J.D. Vance skated to victory in Ohio’s Senate Republican primary earlier this month. Now he faces more skeptical general election voters who are weighing his views on abortion, jobs and the economy against a popular and well-financed Democratic opponent.
Democrat Rep. Tim Ryan is inarguably the underdog on the November ballot. Pollsters view the Senate seat as less competitive for Democrats this year thanks to an electorate that has shifted decisively toward Republicans.
Former President Donald Trump, who has endorsed Mr. Vance, won the state by 8 points in 2020. In the May 3 primary, twice as many Republican voters turned out to vote than Democrats, suggesting an enthusiasm gap ahead of the November election that will benefit Mr. Vance.
Mr.

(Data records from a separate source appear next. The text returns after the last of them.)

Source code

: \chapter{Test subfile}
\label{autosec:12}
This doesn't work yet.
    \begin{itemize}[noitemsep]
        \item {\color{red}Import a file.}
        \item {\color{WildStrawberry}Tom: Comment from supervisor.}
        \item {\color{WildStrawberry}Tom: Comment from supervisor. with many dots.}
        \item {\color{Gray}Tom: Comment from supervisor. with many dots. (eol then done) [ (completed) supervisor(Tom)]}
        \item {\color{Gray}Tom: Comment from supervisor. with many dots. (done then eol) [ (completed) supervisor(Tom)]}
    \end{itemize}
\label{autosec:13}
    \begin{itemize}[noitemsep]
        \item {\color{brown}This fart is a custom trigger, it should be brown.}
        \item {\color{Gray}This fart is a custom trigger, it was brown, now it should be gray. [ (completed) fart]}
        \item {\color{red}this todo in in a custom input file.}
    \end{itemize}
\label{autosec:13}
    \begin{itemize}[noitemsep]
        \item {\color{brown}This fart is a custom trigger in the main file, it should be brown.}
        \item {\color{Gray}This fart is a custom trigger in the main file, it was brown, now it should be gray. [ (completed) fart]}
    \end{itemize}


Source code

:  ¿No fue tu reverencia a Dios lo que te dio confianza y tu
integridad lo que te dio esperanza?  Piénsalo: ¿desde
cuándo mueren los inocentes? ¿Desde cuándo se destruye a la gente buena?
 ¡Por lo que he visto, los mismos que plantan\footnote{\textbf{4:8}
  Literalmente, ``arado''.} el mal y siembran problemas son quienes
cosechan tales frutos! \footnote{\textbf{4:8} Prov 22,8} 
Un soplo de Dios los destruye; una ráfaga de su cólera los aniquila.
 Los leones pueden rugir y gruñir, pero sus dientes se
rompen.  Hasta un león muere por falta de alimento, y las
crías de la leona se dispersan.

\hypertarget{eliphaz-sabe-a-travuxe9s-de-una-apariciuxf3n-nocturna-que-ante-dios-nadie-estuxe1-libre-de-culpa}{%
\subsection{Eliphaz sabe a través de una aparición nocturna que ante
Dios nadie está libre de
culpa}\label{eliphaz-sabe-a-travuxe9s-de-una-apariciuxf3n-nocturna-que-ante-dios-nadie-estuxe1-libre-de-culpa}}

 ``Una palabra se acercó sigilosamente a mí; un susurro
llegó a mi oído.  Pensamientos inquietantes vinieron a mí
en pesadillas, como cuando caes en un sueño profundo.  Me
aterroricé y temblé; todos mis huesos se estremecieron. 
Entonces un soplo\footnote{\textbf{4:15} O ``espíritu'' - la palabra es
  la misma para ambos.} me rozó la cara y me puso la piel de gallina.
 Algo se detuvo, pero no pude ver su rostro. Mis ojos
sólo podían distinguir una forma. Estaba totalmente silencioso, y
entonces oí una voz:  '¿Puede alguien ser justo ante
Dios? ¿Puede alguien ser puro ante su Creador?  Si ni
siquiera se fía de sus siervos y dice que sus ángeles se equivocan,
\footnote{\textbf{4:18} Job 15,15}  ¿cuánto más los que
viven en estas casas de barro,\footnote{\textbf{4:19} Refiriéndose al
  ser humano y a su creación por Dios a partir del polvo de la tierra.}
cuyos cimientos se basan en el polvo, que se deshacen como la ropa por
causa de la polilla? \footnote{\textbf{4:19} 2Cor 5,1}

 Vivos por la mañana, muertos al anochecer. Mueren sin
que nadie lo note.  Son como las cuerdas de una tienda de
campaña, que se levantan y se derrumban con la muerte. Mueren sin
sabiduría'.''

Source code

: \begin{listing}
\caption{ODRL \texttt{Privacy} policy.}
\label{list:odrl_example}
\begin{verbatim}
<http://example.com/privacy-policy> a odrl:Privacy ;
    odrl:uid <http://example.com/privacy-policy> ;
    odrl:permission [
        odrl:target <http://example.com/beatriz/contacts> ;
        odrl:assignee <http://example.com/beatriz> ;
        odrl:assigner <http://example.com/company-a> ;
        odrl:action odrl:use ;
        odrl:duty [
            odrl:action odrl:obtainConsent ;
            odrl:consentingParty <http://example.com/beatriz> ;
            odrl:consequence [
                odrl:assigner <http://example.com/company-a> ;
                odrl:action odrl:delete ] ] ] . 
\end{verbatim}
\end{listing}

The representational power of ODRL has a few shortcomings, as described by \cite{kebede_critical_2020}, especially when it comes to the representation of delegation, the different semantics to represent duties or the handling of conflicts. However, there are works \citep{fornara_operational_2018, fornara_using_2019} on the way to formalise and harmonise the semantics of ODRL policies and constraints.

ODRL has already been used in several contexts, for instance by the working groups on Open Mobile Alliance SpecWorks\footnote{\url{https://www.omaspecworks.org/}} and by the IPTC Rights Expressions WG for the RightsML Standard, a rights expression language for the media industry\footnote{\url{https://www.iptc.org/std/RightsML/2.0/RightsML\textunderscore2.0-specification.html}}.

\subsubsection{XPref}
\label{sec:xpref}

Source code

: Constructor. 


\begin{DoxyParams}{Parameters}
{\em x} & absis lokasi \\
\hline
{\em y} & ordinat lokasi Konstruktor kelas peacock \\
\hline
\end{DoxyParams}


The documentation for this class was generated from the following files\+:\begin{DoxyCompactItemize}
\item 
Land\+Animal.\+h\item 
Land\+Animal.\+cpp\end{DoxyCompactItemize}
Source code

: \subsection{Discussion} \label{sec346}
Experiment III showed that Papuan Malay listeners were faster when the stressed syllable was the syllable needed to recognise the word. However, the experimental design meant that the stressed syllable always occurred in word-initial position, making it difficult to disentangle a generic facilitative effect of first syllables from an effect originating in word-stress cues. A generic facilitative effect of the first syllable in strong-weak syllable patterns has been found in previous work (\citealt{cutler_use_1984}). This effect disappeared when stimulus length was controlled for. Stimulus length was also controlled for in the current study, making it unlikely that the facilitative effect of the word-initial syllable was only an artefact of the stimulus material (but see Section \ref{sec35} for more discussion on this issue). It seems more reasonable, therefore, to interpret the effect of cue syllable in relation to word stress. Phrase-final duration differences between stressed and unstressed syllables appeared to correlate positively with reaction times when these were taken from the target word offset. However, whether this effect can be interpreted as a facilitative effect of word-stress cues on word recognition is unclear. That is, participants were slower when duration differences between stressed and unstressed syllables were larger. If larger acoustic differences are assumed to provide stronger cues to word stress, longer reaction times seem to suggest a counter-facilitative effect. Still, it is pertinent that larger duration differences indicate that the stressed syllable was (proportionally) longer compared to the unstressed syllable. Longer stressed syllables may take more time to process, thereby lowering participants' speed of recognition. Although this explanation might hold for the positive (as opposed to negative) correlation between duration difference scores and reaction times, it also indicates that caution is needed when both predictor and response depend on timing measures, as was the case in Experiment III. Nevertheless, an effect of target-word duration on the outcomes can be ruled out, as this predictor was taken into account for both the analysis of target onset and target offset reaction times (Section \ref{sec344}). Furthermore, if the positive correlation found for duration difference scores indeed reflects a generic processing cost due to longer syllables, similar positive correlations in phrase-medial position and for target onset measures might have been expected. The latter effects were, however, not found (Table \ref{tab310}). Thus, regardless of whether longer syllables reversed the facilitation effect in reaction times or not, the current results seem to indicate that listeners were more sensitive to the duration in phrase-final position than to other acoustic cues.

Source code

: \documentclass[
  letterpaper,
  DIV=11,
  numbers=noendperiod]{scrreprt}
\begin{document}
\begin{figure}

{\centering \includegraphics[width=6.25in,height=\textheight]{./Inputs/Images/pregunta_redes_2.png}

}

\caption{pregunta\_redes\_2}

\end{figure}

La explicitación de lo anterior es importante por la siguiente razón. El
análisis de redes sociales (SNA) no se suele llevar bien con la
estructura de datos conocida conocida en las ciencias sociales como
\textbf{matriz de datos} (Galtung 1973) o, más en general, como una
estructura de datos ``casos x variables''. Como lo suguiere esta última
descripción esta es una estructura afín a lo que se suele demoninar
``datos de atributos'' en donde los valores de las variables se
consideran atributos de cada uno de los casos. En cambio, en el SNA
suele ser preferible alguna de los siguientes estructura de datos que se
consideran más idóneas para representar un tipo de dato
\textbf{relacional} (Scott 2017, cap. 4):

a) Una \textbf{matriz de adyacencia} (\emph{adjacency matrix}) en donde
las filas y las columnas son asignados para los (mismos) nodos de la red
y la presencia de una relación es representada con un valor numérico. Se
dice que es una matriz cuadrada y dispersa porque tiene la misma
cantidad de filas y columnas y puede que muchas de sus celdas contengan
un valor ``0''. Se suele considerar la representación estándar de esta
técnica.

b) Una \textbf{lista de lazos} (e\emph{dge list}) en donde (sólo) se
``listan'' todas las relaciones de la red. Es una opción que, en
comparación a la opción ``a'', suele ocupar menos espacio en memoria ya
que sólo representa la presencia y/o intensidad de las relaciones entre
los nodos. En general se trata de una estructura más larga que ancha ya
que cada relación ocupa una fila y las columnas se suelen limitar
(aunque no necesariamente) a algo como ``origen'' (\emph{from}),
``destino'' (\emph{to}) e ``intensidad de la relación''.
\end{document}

Ryan and Democrats, however, are hoping to win over the state’s vast numbers of independent voters and are targeting suburban women by portraying Mr. Vance, a venture capitalist and best-selling author, as an extreme anti-abortion conservative with weak ties and scant loyalty to Ohio.
“J.D. Vance left Ohio for San Francisco to make millions and invest in companies that profit from globalization and free trade,” Mr. Ryan, 48, who has represented Ohio’s Youngstown area in Congress for nearly two decades, said in a recent campaign ad. “He became a celebrity CNN analyst and a big hit at Washington cocktail parties. Now Vance says he feels out of place in Ohio, and he wants to represent you in the Senate. What a joke.”
Mr. Vance, 37, told The Washington Times he’ll contrast himself to Mr. Ryan’s voting record, which he says is aligned with the House Democrats’ increasingly left-wing agenda. He also will remind voters of Mr. Ryan’s support for the Biden administration agenda that many blame for drastically higher prices at gas stations and grocery stores.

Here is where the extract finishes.